» WORK INSTRUCTIONS:
Search the entries for the word "WESTPA" and copy each line that has it.
DATA RECORDS START
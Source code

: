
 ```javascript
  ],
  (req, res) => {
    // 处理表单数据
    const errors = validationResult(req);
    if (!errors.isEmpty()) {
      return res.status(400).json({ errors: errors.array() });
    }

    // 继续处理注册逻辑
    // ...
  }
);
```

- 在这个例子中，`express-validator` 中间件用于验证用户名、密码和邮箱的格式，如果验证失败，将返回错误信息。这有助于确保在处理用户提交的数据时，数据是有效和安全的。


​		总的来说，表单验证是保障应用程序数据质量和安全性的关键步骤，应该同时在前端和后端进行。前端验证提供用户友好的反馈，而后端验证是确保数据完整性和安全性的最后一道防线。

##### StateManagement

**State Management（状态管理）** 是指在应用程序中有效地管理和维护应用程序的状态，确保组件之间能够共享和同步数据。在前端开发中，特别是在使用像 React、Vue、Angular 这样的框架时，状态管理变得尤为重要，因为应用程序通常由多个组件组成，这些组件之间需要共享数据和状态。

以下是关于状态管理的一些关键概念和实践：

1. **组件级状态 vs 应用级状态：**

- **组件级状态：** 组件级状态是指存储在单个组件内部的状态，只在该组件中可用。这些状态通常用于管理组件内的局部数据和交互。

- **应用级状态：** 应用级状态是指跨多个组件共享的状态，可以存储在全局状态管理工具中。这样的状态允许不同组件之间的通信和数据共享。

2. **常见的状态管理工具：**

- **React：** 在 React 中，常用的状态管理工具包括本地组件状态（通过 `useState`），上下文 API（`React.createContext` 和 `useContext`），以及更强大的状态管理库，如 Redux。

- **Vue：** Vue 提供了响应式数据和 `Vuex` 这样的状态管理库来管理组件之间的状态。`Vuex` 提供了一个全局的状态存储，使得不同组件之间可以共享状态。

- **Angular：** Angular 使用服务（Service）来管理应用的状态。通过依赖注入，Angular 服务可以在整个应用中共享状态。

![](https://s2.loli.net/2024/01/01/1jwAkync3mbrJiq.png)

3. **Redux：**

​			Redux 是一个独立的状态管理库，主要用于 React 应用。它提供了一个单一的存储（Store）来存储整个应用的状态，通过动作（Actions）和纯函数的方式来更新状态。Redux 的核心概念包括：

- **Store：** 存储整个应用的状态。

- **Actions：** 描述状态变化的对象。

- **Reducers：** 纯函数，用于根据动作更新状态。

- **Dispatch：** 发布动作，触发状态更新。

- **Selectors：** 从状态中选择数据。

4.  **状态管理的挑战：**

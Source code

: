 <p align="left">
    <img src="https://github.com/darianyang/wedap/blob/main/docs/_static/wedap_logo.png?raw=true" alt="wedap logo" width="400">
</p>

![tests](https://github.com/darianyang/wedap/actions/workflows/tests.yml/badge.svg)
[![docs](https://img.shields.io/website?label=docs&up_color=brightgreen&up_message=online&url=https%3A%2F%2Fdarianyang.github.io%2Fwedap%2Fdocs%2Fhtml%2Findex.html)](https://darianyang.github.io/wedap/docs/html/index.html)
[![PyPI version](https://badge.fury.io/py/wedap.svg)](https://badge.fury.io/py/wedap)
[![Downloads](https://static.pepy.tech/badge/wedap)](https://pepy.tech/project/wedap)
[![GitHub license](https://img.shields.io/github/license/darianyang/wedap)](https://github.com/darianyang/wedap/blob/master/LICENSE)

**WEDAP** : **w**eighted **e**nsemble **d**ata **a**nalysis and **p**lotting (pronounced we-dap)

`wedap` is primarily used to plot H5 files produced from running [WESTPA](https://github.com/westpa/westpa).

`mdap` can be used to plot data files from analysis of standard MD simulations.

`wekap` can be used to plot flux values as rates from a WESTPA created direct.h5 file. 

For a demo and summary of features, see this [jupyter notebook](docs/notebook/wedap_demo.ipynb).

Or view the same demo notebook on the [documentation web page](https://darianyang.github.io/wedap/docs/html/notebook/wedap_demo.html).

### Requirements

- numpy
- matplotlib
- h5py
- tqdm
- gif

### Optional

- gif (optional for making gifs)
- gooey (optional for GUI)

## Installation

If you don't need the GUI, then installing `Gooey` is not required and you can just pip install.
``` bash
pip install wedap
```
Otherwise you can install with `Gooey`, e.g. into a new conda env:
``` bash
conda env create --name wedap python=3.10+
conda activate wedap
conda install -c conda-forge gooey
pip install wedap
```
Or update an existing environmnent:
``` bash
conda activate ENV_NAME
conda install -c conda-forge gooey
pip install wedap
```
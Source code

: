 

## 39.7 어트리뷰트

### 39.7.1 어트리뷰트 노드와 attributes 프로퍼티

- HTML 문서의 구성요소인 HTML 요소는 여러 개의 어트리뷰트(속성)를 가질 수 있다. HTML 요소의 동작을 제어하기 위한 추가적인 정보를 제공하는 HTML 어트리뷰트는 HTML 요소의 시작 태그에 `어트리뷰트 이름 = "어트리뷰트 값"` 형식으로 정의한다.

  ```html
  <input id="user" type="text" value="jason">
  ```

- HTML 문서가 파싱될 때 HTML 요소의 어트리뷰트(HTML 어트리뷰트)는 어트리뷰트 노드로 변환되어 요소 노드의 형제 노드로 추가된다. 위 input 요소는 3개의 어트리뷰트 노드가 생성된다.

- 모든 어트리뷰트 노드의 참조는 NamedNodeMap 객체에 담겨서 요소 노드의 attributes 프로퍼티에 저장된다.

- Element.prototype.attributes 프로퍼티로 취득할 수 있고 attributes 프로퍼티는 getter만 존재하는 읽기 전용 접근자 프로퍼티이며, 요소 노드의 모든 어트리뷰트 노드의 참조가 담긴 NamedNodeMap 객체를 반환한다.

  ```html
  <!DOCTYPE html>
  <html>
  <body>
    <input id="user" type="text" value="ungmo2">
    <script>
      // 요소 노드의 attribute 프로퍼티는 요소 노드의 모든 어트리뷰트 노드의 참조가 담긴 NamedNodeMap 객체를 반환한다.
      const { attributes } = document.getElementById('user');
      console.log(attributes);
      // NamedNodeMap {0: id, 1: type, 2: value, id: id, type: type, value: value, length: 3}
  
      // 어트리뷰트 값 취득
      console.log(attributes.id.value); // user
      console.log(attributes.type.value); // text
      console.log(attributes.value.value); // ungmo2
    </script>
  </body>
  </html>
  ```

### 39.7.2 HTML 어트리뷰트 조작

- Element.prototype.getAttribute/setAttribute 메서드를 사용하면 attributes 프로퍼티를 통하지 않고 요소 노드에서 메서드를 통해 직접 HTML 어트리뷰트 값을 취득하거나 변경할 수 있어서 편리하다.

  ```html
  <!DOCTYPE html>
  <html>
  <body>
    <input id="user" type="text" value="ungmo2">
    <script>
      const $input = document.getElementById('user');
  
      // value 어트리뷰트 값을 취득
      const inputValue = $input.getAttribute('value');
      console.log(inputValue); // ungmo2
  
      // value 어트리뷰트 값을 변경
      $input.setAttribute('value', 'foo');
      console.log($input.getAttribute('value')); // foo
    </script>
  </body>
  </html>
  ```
DATA RECORDS END
» SOLUTION TO THIS TASK:
`wedap` is primarily used to plot H5 files produced from running [WESTPA](https://github.com/westpa/westpa).
`wekap` can be used to plot flux values as rates from a WESTPA created direct.h5 file. 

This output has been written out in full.